Sutra-Storage ideas : Sinzui

Sutra is a proposed metadata database. It stores and retrieves data about local and remote resources such as files and people. Some properties are intrinsic to the resource, like image size or music artist. Other properties are external, such as filename or creator. Resource properties are discovered through incident, and attributed in an ad hoc fashion. Properties names and purposes are not rigorously defined, nor required, including intrinsic properties. Sutra requires an extensible data model and a flexible database to accomplish its purpose.

The Storage schema is simple: ChildNode where anonymous, numbered resources are linked, three attribute tables where resources keep their named properties, TextRecords where resource content is stored, and two tables to issue and record resource ids to link everything. This schema has some short comings. Some links between resources are named, but cannot be represent, for instance, the author of resource might be represented by an entry in an address book, and that in turn might link to a homepage. In this scenario the link is both an attribute and a ChildNode, but that cannot be easily represented in the database. Named links could be put in the NumberSoup table, but there is no means to indicate that the number isn't a literal value, but a reference to another ChildNode. The operational data about how attributes work can be stored in the attribute tables, mixing with the content data, but this can lead to conflicts between libstorage, and the content it manages. Additionally, there is no namespace facility to prevent attribute name collision between different kinds of resources. There is no means to define attribute names, their use, and to what they belong. The three attribute tables represent only three simple data types, and cannot manage more complex or refined data types like URIs, or bytes, but that is the very type of data it proposes to store.

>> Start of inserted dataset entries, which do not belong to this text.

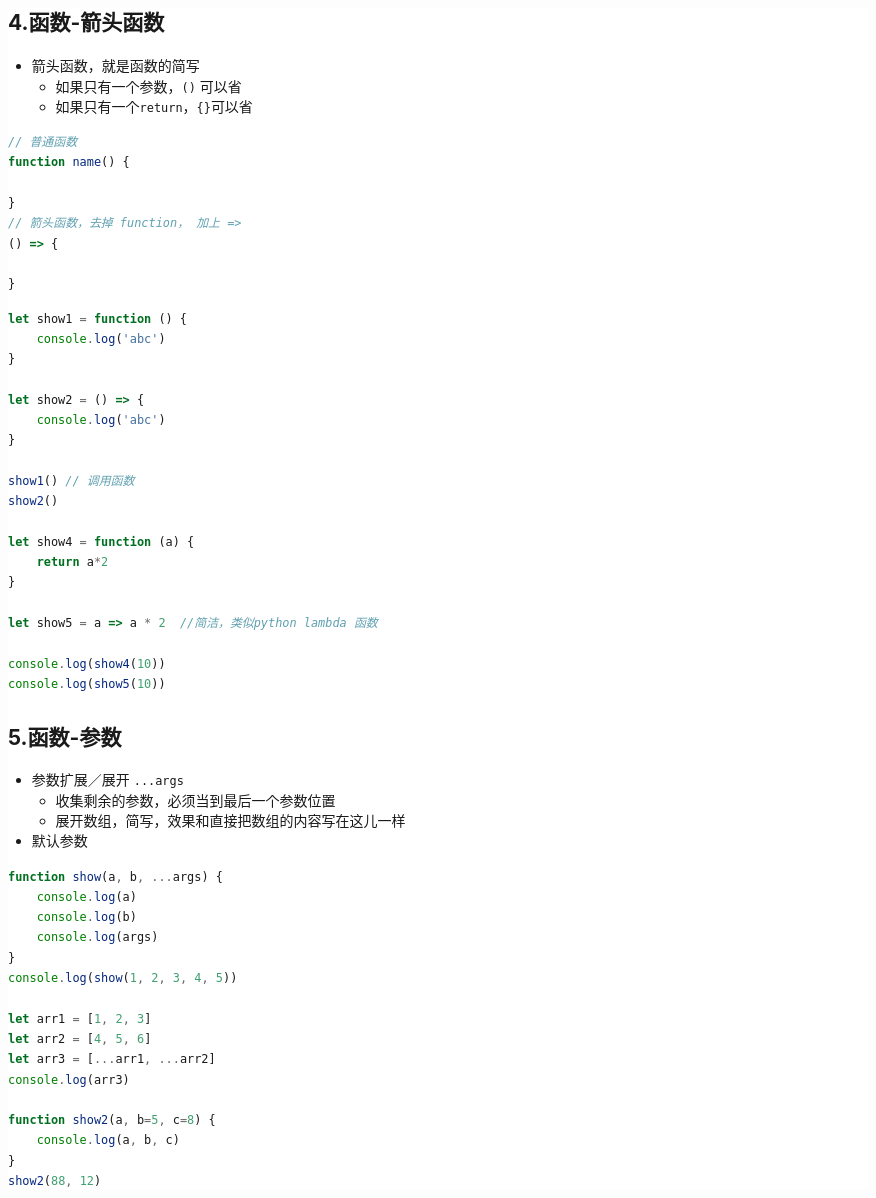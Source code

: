 ## 4.函数-箭头函数

- 箭头函数，就是函数的简写
    - 如果只有一个参数，`()` 可以省
    - 如果只有一个`return`，`{}`可以省

```js
// 普通函数
function name() {

}
// 箭头函数，去掉 function， 加上 =>
() => {

}
```

```js
let show1 = function () {
    console.log('abc')
}

let show2 = () => {
    console.log('abc')
}

show1() // 调用函数
show2()

let show4 = function (a) {
    return a*2
}

let show5 = a => a * 2  //简洁，类似python lambda 函数

console.log(show4(10))
console.log(show5(10))
```

## 5.函数-参数

- 参数扩展／展开 `...args`
    - 收集剩余的参数，必须当到最后一个参数位置
    - 展开数组，简写，效果和直接把数组的内容写在这儿一样
- 默认参数

```js
function show(a, b, ...args) {
    console.log(a)
    console.log(b)
    console.log(args)
}
console.log(show(1, 2, 3, 4, 5))

let arr1 = [1, 2, 3]
let arr2 = [4, 5, 6]
let arr3 = [...arr1, ...arr2]
console.log(arr3)

function show2(a, b=5, c=8) {
    console.log(a, b, c)
}
show2(88, 12)
```

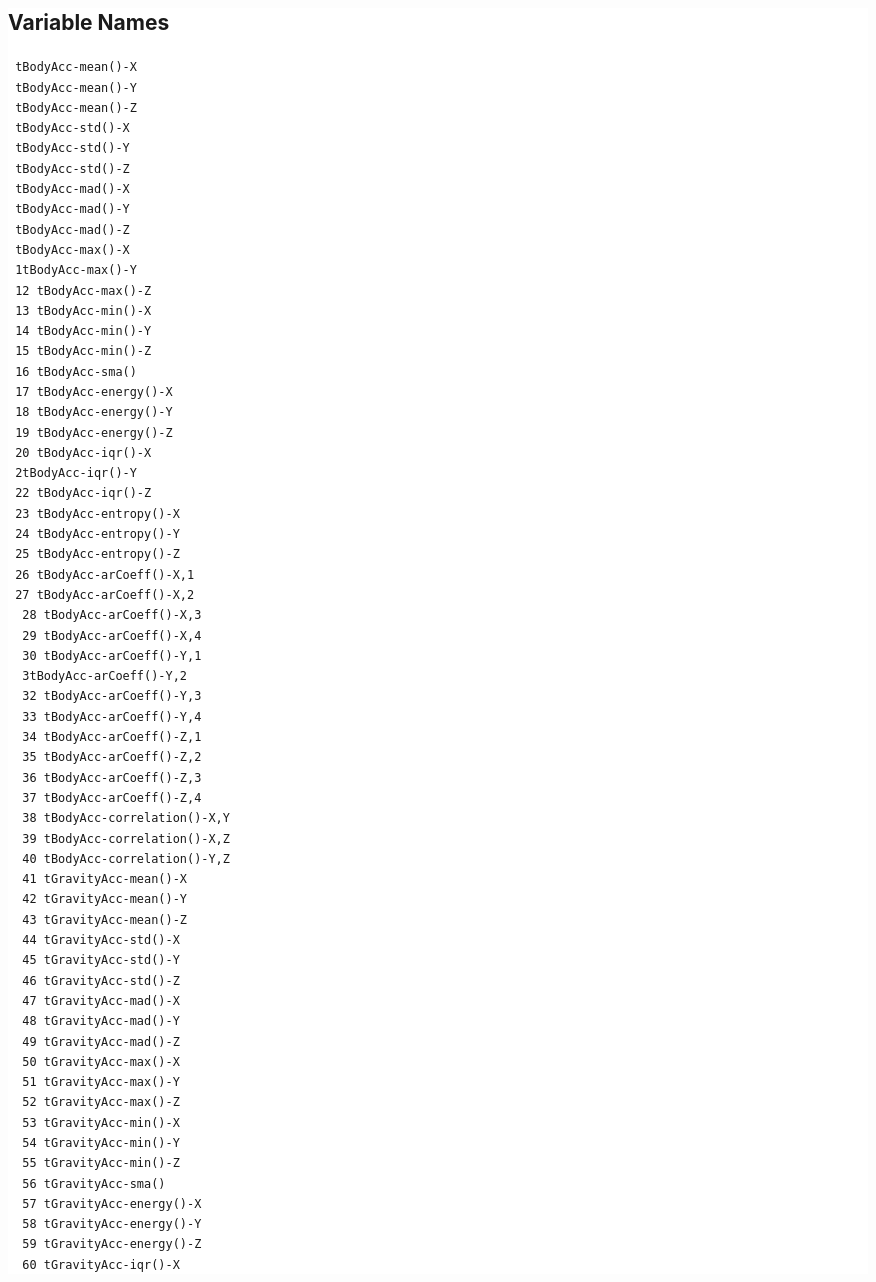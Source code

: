 
## Variable Names 

     tBodyAcc-mean()-X
     tBodyAcc-mean()-Y
     tBodyAcc-mean()-Z
     tBodyAcc-std()-X
     tBodyAcc-std()-Y
     tBodyAcc-std()-Z
     tBodyAcc-mad()-X
     tBodyAcc-mad()-Y
     tBodyAcc-mad()-Z
     tBodyAcc-max()-X
     1tBodyAcc-max()-Y
     12 tBodyAcc-max()-Z
     13 tBodyAcc-min()-X
     14 tBodyAcc-min()-Y
     15 tBodyAcc-min()-Z
     16 tBodyAcc-sma()
     17 tBodyAcc-energy()-X
     18 tBodyAcc-energy()-Y
     19 tBodyAcc-energy()-Z
     20 tBodyAcc-iqr()-X
     2tBodyAcc-iqr()-Y
     22 tBodyAcc-iqr()-Z
     23 tBodyAcc-entropy()-X
     24 tBodyAcc-entropy()-Y
     25 tBodyAcc-entropy()-Z
     26 tBodyAcc-arCoeff()-X,1
     27 tBodyAcc-arCoeff()-X,2
      28 tBodyAcc-arCoeff()-X,3
      29 tBodyAcc-arCoeff()-X,4
      30 tBodyAcc-arCoeff()-Y,1
      3tBodyAcc-arCoeff()-Y,2
      32 tBodyAcc-arCoeff()-Y,3
      33 tBodyAcc-arCoeff()-Y,4
      34 tBodyAcc-arCoeff()-Z,1
      35 tBodyAcc-arCoeff()-Z,2
      36 tBodyAcc-arCoeff()-Z,3
      37 tBodyAcc-arCoeff()-Z,4
      38 tBodyAcc-correlation()-X,Y
      39 tBodyAcc-correlation()-X,Z
      40 tBodyAcc-correlation()-Y,Z
      41 tGravityAcc-mean()-X
      42 tGravityAcc-mean()-Y
      43 tGravityAcc-mean()-Z
      44 tGravityAcc-std()-X
      45 tGravityAcc-std()-Y
      46 tGravityAcc-std()-Z
      47 tGravityAcc-mad()-X
      48 tGravityAcc-mad()-Y
      49 tGravityAcc-mad()-Z
      50 tGravityAcc-max()-X
      51 tGravityAcc-max()-Y
      52 tGravityAcc-max()-Z
      53 tGravityAcc-min()-X
      54 tGravityAcc-min()-Y
      55 tGravityAcc-min()-Z
      56 tGravityAcc-sma()
      57 tGravityAcc-energy()-X
      58 tGravityAcc-energy()-Y
      59 tGravityAcc-energy()-Z
      60 tGravityAcc-iqr()-X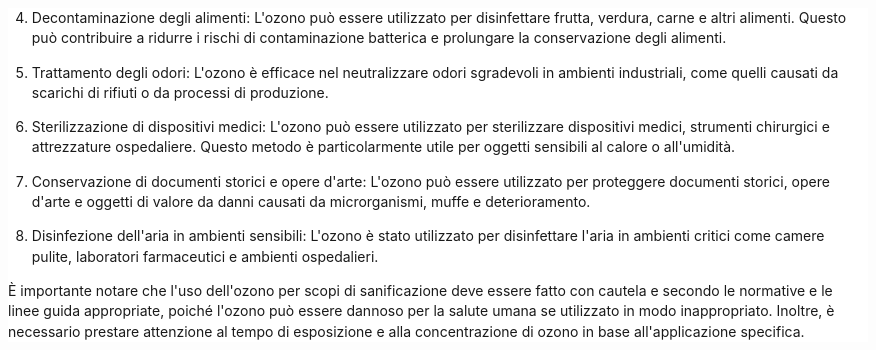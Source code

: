 4. Decontaminazione degli alimenti: L'ozono può essere utilizzato per disinfettare frutta, verdura, carne e altri alimenti. Questo può contribuire a ridurre i rischi di contaminazione batterica e prolungare la conservazione degli alimenti.

5. Trattamento degli odori: L'ozono è efficace nel neutralizzare odori sgradevoli in ambienti industriali, come quelli causati da scarichi di rifiuti o da processi di produzione.

6. Sterilizzazione di dispositivi medici: L'ozono può essere utilizzato per sterilizzare dispositivi medici, strumenti chirurgici e attrezzature ospedaliere. Questo metodo è particolarmente utile per oggetti sensibili al calore o all'umidità.

7. Conservazione di documenti storici e opere d'arte: L'ozono può essere utilizzato per proteggere documenti storici, opere d'arte e oggetti di valore da danni causati da microrganismi, muffe e deterioramento.

8. Disinfezione dell'aria in ambienti sensibili: L'ozono è stato utilizzato per disinfettare l'aria in ambienti critici come camere pulite, laboratori farmaceutici e ambienti ospedalieri.

È importante notare che l'uso dell'ozono per scopi di sanificazione deve essere fatto con cautela e secondo le normative e le linee guida appropriate, poiché l'ozono può essere dannoso per la salute umana se utilizzato in modo inappropriato. Inoltre, è necessario prestare attenzione al tempo di esposizione e alla concentrazione di ozono in base all'applicazione specifica.

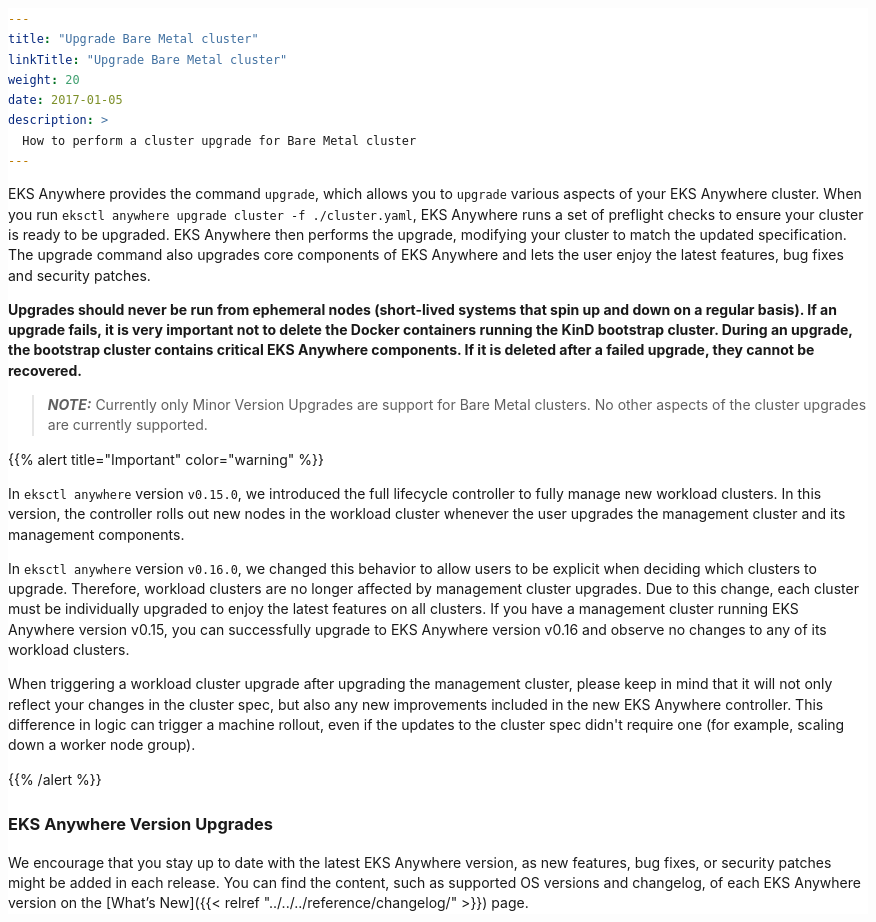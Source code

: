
 ```yaml
---
title: "Upgrade Bare Metal cluster"
linkTitle: "Upgrade Bare Metal cluster"
weight: 20
date: 2017-01-05
description: >
  How to perform a cluster upgrade for Bare Metal cluster
---
```

EKS Anywhere provides the command `upgrade`, which allows you to `upgrade` various aspects of your EKS Anywhere cluster.
When you run `eksctl anywhere upgrade cluster -f ./cluster.yaml`, EKS Anywhere runs a set of preflight checks to ensure your cluster is ready to be upgraded.
EKS Anywhere then performs the upgrade, modifying your cluster to match the updated specification. 
The upgrade command also upgrades core components of EKS Anywhere and lets the user enjoy the latest features, bug fixes and security patches.

**Upgrades should never be run from ephemeral nodes (short-lived systems that spin up and down on a regular basis). If an upgrade fails, it is very important not to delete the Docker containers running the KinD bootstrap cluster. During an upgrade, the bootstrap cluster contains critical EKS Anywhere components. If it is deleted after a failed upgrade, they cannot be recovered.**

>**_NOTE:_** Currently only Minor Version Upgrades are support for Bare Metal clusters. No other aspects of the cluster upgrades are currently supported.
>

{{% alert title="Important" color="warning" %}}

In `eksctl anywhere` version `v0.15.0`, we introduced the full lifecycle controller to fully manage new workload clusters.
In this version, the controller rolls out new nodes in the workload cluster whenever the user upgrades the management cluster and its management components.

In `eksctl anywhere` version `v0.16.0`, we changed this behavior to allow users to be explicit when deciding which clusters to upgrade.
Therefore, workload clusters are no longer affected by management cluster upgrades.
Due to this change, each cluster must be individually upgraded to enjoy the latest features on all clusters.
If you have a management cluster running EKS Anywhere version v0.15, you can successfully upgrade to EKS Anywhere version v0.16 and observe no changes to any of its workload clusters.

When triggering a workload cluster upgrade after upgrading the management cluster, please keep in mind that it will not only reflect your changes in the cluster spec, but also any new improvements included in the new EKS Anywhere controller.
This difference in logic can trigger a machine rollout, even if the updates to the cluster spec didn't require one (for example, scaling down a worker node group).

{{% /alert %}}

### EKS Anywhere Version Upgrades

We encourage that you stay up to date with the latest EKS Anywhere version, as new features, bug fixes, or security patches might be added in each release. You can find the content, such as supported OS versions and changelog, of each EKS Anywhere version on the [What’s New]({{< relref "../../../reference/changelog/" >}}) page.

The Sutra schema is simple and it addresses Storage's problems by moving and consolidating property information, and adding a table to store type information. The Resource table stores resources by unique id and URI, and resource literal and link properties are stored in the Property table. The Type table defines all properties, and is linked to the Property name column. The Content table is identical to Storage's TextRecord table.

[Sutra-Storage schema]

The Resource table represent resources in two ways, by a unique numeric id and a unique URI. The uid is used is a foreign key in the Property and Content tables. The URI must be valid, and may be real. Anonymous resources are represent by valid, but meaningless URIs.

The Property table represents the union of Storage's three attribute tables and ChildNode's link responsibility. The resource and type columns are foreign keys representing the Resource and Type tables respectively. The value is a string because it is the most versatile format to represent data types as exemplified in XML-Schema. Most data Storage deals with is string data, so little work will be needed to convert it. In the rare case of numbers and dates, comparison operations can easily and efficiently be accomplished with correct encoding. The isliteral column is a flag indicating that the value is not a foreign key pointing to a resource. The weight column represents a means to order and identify properties that have the same resource and type. It is a mutable id that might be changed by applications to indicate the higher valued properties are more relevant and commonly used. There are scenarios where the value might point to a resource, but the application saving the information chooses to save the literal value. Typing information could be used to declare whether a value is literal or link, but that can lead to problems when there is no resource to link to, or resource table is filled with entities that represent leaf nodes. The property value can be converted from link to literal as needed.

The Type table contains the definition of the types of properties in the Property table. Each type has a unique id. The namespace column is a token indicating to which group the property type belongs. It is synonymous with XML-Namespace and similar to namespace in some programming languages. The property column is the name of the type and used for external representations of the properties. The datatype column indicates the kind of data a property is an how it should stored as defined in XML-Schema data types. The domain column comes from RDF-Scheme where objects can be defined as classes (resources), or properties. Domain is a foreign key linking to another entity in the Type table. In the Sutra model, classes and properties are stored in the same table and used similarly. The super column is a foreign key pointing to the super type of the type. The type table provide a means to define all the kinds of resources and properties in the database. Strong and week queries can be performed by restricting property matching to exactly a property, or to a group constructed from the super relation of properties respectively. Applications can extend and explore the data in the type table to store new kinds of data in the database and query it. The domain is used to distinguish between properties that define major objects (resources) and those that define minor objects (properties). The property concept from RDF-Schema allows properties to be attributed to resources in an ad hoc fashion--classes do not require attribute. A resource acquires properties by context (namespace). For example, an image has intrinsic properties like width and height, plus properties like filename and size because it is stored on a file system.

The Content table contains file data. It represents the body of a resource, when a resource is a digital artifact that has a body, such as an document. Storage does not know the structure of files, so while a file might be a compound document of several kinds of content, it is stored as a single block.